::: Records shown

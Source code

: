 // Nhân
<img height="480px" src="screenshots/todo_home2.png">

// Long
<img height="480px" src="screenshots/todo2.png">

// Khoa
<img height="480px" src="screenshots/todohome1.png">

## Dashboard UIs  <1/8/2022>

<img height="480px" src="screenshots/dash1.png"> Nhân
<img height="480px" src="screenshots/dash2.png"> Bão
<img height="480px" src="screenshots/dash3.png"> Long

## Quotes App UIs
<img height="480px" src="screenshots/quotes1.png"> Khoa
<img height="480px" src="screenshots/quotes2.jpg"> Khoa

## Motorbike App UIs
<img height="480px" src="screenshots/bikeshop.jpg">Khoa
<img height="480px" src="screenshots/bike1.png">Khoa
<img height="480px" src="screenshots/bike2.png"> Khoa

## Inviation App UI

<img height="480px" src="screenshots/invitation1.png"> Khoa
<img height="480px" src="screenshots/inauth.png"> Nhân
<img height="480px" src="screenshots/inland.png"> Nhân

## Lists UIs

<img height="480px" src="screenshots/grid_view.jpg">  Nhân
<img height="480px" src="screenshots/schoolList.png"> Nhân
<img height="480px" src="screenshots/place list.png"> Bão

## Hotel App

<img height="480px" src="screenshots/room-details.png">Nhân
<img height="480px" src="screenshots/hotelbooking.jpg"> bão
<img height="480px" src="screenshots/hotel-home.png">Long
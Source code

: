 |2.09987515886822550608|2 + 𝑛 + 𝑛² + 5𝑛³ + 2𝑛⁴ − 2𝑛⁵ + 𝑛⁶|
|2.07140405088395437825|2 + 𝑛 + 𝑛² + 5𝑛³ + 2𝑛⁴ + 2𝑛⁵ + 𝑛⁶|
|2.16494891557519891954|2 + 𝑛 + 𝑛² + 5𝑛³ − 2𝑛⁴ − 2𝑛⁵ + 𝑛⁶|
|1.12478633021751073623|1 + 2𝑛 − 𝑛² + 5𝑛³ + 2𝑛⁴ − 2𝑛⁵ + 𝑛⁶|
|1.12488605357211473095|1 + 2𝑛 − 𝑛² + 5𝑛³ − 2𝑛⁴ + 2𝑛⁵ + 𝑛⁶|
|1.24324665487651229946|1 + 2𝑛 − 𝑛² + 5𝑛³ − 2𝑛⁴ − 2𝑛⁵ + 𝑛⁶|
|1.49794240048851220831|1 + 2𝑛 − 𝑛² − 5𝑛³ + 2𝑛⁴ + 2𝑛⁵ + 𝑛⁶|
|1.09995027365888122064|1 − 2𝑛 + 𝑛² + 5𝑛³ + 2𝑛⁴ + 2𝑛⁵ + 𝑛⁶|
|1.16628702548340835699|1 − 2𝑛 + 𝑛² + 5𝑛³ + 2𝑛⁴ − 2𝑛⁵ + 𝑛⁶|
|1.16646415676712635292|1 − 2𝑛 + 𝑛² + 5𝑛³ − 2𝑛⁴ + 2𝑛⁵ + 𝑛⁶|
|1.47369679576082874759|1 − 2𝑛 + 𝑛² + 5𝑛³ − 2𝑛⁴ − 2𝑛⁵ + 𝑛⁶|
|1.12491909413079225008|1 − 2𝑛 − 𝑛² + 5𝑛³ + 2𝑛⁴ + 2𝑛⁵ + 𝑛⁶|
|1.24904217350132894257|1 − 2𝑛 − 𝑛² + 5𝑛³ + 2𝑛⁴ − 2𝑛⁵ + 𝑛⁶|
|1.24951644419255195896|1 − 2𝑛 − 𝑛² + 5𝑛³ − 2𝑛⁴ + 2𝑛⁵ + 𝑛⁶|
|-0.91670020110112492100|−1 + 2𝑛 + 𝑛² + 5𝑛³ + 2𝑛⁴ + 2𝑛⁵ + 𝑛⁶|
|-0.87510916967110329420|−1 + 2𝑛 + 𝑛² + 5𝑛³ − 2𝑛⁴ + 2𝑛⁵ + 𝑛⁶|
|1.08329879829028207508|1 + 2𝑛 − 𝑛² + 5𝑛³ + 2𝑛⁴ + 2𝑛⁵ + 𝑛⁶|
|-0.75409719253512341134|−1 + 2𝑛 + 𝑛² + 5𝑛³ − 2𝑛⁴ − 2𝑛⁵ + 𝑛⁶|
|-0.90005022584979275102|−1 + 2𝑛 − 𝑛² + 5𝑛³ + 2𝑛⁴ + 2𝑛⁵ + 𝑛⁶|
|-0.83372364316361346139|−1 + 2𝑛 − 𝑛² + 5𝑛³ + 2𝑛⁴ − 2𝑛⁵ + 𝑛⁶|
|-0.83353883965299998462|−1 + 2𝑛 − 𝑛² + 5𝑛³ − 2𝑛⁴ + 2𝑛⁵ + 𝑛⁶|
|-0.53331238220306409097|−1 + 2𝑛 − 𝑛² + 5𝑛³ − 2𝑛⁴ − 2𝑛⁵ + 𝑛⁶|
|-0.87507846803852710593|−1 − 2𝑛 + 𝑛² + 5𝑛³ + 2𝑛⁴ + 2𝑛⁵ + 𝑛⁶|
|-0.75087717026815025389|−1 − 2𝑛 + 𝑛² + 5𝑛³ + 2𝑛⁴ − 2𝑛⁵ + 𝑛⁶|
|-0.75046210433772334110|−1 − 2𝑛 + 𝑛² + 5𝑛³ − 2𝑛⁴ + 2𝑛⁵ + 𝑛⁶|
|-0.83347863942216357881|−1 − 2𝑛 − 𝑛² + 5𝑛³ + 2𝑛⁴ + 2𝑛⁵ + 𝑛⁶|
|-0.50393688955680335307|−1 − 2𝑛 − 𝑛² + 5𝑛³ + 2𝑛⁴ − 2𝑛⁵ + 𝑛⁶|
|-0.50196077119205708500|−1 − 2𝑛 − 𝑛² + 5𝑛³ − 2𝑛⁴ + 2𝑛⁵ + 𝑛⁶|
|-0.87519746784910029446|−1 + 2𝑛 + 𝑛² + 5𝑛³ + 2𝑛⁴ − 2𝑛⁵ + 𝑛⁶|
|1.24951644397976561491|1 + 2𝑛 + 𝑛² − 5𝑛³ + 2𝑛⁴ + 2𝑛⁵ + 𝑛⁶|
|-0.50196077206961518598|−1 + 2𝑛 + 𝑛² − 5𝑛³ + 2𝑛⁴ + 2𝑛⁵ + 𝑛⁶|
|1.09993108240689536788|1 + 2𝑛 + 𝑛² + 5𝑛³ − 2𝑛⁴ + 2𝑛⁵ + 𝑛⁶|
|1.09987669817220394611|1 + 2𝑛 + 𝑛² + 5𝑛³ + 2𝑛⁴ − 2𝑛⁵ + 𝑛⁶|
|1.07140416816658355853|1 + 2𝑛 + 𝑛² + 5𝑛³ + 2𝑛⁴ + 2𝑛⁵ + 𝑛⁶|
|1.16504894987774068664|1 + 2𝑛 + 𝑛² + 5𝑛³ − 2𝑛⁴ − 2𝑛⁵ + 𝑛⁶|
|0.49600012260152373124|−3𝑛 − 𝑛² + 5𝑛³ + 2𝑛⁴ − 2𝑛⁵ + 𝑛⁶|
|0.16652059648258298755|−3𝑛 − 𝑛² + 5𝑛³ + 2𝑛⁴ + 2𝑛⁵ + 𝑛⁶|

::::::

Note every line above where the string "Khoa" shows up, and copy those lines.

## [Response for this exercise]
// Khoa
<img height="480px" src="screenshots/quotes1.png"> Khoa
<img height="480px" src="screenshots/quotes2.jpg"> Khoa
<img height="480px" src="screenshots/bikeshop.jpg">Khoa
<img height="480px" src="screenshots/bike1.png">Khoa
<img height="480px" src="screenshots/bike2.png"> Khoa
<img height="480px" src="screenshots/invitation1.png"> Khoa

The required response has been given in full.